In recent years, Republicans in the state Legislature used that power to pursue conservative legislation on social issues ranging from gun rights to school choice while championing a small-government philosophy on regulatory matters and social services and pushing for tax cuts for business.
Except when Democrat Janet Napolitano was governor, Democratic lawmakers have had little say on contentious issues— usually finding themselves on the winning side only when their positions lined up with those of moderate Republicans.

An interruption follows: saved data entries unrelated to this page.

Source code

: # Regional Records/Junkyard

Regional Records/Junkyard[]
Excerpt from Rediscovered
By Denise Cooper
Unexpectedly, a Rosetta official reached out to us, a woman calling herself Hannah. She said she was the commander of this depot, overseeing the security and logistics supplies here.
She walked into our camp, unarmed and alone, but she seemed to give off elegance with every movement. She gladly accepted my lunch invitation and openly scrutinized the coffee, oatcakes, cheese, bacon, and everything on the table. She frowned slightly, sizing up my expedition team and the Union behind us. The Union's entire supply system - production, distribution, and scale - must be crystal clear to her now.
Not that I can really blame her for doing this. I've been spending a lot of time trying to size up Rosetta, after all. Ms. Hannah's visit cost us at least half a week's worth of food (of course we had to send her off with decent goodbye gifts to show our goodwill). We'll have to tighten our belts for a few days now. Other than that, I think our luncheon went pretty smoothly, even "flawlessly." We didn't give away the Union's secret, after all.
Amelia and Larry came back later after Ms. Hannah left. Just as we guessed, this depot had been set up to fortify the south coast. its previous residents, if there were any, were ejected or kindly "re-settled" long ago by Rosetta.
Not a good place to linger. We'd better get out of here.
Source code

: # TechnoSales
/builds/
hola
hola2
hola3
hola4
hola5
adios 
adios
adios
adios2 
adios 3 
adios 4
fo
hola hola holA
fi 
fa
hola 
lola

Governors from both parties have used their veto stamps and other powers to sometimes hold lawmakers in check, particularly during the six years before Napolitano departed in 2009 to become U.S. Homeland Security secretary. However, current Gov. Jan Brewer more often than not finds herself in ideological sync with her fellow Republicans.
While the GOP’s 40-seat majority in the 60-member House is expected to shrink a bit, most attention is focused on the 30-member Senate. Republicans picked up four additional Senate seats in 2010 and now hold 21 seats, a record high.
But even if Republicans retain control of the Senate, the loss of four or five seats would give disproportionate clout to GOP moderates, said Sen. Steve Gallardo, a Phoenix Democrat.
“They definitely have to stick together to get anything out of the state Senate. If one or two decides to flee from the bloc on critical bills, that changes the whole ballgame,” Gallardo said. “The day of this tea party agenda is over.”
Republicans’ talking points in this year’s legislative races include boasting of the state’s return to fiscal stability and efforts to stimulate the economy.
Meanwhile, Democrats point to budget cuts in education funding and accuse Republicans of waging “extremist” policies against women on contraception and abortion.
“The Democrats’ goal in this election is to make the Republican Party look as extreme as possible because that tends to turn off registered independents,” said Chris Herstam, a political analyst and former Republican legislator.
Republicans have controlled both chambers of the Legislature since the early 1990s, except for a 15-15 split in the Senate in the 2001-2002 session.
To produce another Senate split like that, Democrats would have to overcome sizable GOP registration margins in several districts and sweep virtually all the races considered up for grabs.
“That’s what is going to tilt the Legislature — those competitive seats,” Gallardo said.
As in 2010, national politics could again have an impact on legislative races, said Kristin Borns, a former Arizona State University policy analyst and registered independent who worked in Napolitano’s administration.
Some candidates “are hooking onto the presidential election and some of our congressional races,” while the higher voter turnout for a presidential election also is a factor, Borns said. “It’s a national election year.”